Background:
I am trying to compute the weak limit of the following model from mathematical biology that is supposed to exist:
Let $$L(f)(\eta)= \sum_{x \in \mathbb{Z}}\frac{1}{2}\left(1_{\eta(x+1) \neq \eta(x)}+ 1_{\eta(x-1)\neq \eta(x)} \right)(f(\eta_x)-f(\eta)), $$ where $\eta \in S:=\{0,1\}^{\mathbb{Z}}$ and $f \in D(L):=\{f \in C(S);\sum_{x \in \mathbb{Z}} \sup_{\eta \in S} |f(\eta_x)-f(\eta)|< \infty\}$ be a probability generator and $\eta_x(y):=\eta(y)$ for $y \neq x$ and $\eta_x(x):=1-\eta(x).$
Then if we start in the initial state $\eta_0(x):=1$ for $x \ge 1$ and $\eta_0(x)=0$ for $x \le 0$ and denote the probability semigroup by $T_t:C(S) \rightarrow C(S)$ we should get a weak limit
$\int T(t)f(x) d(\delta_{\eta_0})(x) \rightarrow \int f(x) d\mu(x)$ as $t \rightarrow \infty$for some measure $\mu$ and $f \in C_b$
Problem:
To check this, I noticed that what this process does is to translate the distribution $\eta_0$ in the sense that the point where this distribution has its jumps (initially at zero) does a symmetric random walk on $\mathbb{Z}$ in continuous time with jump rates $\frac{1}{2}$(this number comes from the probability generator).

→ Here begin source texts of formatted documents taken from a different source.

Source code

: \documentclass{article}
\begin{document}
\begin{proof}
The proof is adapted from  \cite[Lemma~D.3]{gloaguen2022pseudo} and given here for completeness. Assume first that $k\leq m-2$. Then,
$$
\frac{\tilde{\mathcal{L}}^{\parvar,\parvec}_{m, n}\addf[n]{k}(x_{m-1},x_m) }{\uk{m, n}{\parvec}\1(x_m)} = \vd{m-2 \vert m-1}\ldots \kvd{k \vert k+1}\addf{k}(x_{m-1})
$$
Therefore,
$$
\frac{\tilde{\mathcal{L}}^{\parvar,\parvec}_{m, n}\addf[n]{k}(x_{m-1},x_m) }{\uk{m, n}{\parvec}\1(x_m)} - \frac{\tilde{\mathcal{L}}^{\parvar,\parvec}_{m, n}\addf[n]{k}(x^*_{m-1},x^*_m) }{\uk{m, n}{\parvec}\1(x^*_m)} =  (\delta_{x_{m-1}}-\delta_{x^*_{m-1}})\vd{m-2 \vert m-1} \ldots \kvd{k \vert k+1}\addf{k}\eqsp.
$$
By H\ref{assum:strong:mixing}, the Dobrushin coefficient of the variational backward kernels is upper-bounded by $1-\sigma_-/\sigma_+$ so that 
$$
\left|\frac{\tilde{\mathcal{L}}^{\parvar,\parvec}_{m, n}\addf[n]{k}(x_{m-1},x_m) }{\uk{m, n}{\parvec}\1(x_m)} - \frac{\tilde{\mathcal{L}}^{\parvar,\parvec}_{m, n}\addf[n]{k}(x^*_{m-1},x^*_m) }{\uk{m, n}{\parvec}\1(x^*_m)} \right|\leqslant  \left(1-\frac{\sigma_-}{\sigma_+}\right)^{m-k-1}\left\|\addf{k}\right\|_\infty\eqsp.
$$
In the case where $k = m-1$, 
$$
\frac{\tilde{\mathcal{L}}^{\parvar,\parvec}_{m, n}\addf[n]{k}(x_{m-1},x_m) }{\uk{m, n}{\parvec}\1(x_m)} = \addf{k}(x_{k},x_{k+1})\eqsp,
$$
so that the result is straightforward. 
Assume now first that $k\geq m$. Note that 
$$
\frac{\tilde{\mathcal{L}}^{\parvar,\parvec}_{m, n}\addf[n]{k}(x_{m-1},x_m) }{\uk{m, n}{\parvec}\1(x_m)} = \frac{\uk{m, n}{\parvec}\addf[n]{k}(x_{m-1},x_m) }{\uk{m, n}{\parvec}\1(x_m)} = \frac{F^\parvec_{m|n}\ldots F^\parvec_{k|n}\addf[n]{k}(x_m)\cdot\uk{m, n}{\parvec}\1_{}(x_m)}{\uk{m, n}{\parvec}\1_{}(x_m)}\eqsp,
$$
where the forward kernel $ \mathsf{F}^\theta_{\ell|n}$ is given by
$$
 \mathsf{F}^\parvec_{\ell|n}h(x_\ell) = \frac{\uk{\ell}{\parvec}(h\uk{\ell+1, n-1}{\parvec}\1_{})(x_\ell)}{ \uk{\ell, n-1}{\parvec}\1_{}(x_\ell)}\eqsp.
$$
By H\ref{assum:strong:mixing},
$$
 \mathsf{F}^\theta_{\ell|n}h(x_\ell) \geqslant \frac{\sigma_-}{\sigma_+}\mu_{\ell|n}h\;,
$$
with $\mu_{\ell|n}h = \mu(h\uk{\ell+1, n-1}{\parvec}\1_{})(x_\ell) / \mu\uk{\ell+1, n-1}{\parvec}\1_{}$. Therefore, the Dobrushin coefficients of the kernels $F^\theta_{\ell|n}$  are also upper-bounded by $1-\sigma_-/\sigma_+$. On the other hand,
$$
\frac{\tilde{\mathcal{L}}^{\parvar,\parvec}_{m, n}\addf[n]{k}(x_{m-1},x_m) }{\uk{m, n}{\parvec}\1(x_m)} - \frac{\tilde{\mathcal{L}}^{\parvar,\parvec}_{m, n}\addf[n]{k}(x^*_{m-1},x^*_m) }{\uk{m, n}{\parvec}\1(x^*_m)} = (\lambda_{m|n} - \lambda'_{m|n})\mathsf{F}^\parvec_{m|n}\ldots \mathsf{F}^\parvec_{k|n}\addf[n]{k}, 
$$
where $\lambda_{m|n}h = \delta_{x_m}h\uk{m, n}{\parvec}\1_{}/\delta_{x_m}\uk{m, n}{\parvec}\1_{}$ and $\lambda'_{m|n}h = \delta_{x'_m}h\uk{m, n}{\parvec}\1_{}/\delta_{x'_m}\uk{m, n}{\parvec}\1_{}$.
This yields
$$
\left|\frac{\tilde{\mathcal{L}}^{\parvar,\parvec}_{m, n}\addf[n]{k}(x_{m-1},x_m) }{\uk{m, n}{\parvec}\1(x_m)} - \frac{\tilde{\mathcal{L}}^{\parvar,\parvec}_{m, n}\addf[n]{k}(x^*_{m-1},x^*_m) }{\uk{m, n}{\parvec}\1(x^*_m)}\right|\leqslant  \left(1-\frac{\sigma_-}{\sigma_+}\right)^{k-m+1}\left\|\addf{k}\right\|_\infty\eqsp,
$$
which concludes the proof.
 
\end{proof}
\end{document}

So let $Y:[0,\infty) \rightarrow \{0,1\}^{\mathbb{Z}}$ be the process from the original problem and $X:[0,\infty) \rightarrow \mathbb{Z}$ be the random walk of the jump point of the distribution,
then this means that we can rewrite
$$\int T(t)f(x) d(\delta_{\eta_0}(x)) = T(t)f(\eta_0) = \mathbb{E}^{\eta_0}f(Y_t) = \mathbb{E}^0 f(\eta_{X_t})= \int f(\eta_z) dP_{X_t}^0(z).$$
So I reduced the problem to the question whether there is a weak limit of the last integral, but I am pretty sure that the continuous-time symmetric random walk with jump rates $\frac{1}{2}$ does not have a weak limit, so there should be some error here if the weak-limit exists indeed.